Posts Tagged ‘contempt’

Contempt

May 27, 2015

contempt

Alberto Moravia’s Contempt is a story of two competing dreams. In it, Riccardo recounts the collapse of his marriage from two years of what he describes as perfection to irreconcilable division. The novel is his attempt to chart the decline, to identify the turning point, and to understand why it all went wrong. We are, of course, limited to his point of view – even when his wife, Emilia, is allowed a voice, she deflects his questions and refuses to explain herself on, or in, Riccardo’s terms.

Riccardo seems, at first, the perfect husband: loving, attentive, and, above all, concerned with providing Emilia with the kind of life he feels she wants. To this end, after two years of living in a room in a lodging house, he leases a flat:

“In doing this I did not, however, experience the joyful feelings of a man preparing a home for his bride; on the contrary I was anxious and seriously distressed because I did not know in the least how I would manage when, a few months later , the time came to pay the second instalment. At that time, in fact, I was so desperate that I had almost a feeling of rancour against Emilia who, by the tenacity of her passion had in a way forced me to take this imprudent and dangerous step.”

In order to allow his wife to fulfil her dream of owning a home (in fact described as “more a reason for living than just a dream”) Riccardo gives up his own dream of becoming a dramatist to write for the more financially rewarding film industry, ensuring that he can keep up with the payments on the flat. In retrospect, he pinpoints the night he is commissioned by film producer Battista as the moment when his marriage begins to sour, but is it his sacrifice or Emilia’s which causes this?
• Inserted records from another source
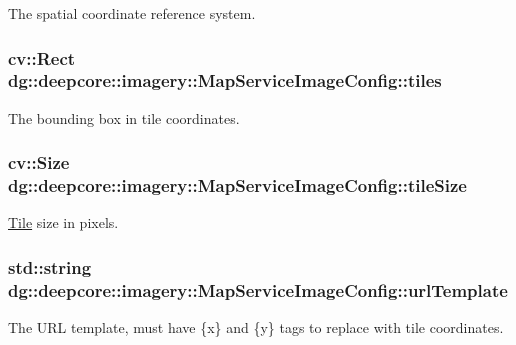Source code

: The spatial coordinate reference system. 

\subsubsection[{\texorpdfstring{tiles}{tiles}}]{\setlength{\rightskip}{0pt plus 5cm}cv\+::\+Rect dg\+::deepcore\+::imagery\+::\+Map\+Service\+Image\+Config\+::tiles}\hypertarget{structdg_1_1deepcore_1_1imagery_1_1_map_service_image_config_ac91d37e373d148439e87b05fbb8d791c}{}\label{structdg_1_1deepcore_1_1imagery_1_1_map_service_image_config_ac91d37e373d148439e87b05fbb8d791c}


The bounding box in tile coordinates. 

\subsubsection[{\texorpdfstring{tile\+Size}{tileSize}}]{\setlength{\rightskip}{0pt plus 5cm}cv\+::\+Size dg\+::deepcore\+::imagery\+::\+Map\+Service\+Image\+Config\+::tile\+Size}\hypertarget{structdg_1_1deepcore_1_1imagery_1_1_map_service_image_config_a4453f79e40168e535ea298d5d3428ec9}{}\label{structdg_1_1deepcore_1_1imagery_1_1_map_service_image_config_a4453f79e40168e535ea298d5d3428ec9}


\hyperlink{structdg_1_1deepcore_1_1imagery_1_1_tile}{Tile} size in pixels. 

\subsubsection[{\texorpdfstring{url\+Template}{urlTemplate}}]{\setlength{\rightskip}{0pt plus 5cm}std\+::string dg\+::deepcore\+::imagery\+::\+Map\+Service\+Image\+Config\+::url\+Template}\hypertarget{structdg_1_1deepcore_1_1imagery_1_1_map_service_image_config_a8187c250438a019d1e5f9f100fd368e7}{}\label{structdg_1_1deepcore_1_1imagery_1_1_map_service_image_config_a8187c250438a019d1e5f9f100fd368e7}


The U\+RL template, must have \{x\} and \{y\} tags to replace with tile coordinates.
On the night in question, she reluctantly accepts a lift in Battista’s car, leaving Riccardo to follow on alone:

“I suddenly noticed that her beautiful face, usually so clam and harmonious, was now darkened and, one might say, distorted by an almost painful perplexity.”

Despite this observation, Riccardo insists, perhaps concerned not to offend Battista, just as he insists she accompany him to future meetings despite her reluctance. Her agreement is not enough for Riccardo, however: he not only requires her to to attend, but to do so as a matter of her own choice:

“At the last moment, when she was ready to go, I would ask her, once more and for the last time, if she really disliked coming with me – not so much because by now I was doubtful of her answer, as in order to leave her no doubts about her freedom of decision.”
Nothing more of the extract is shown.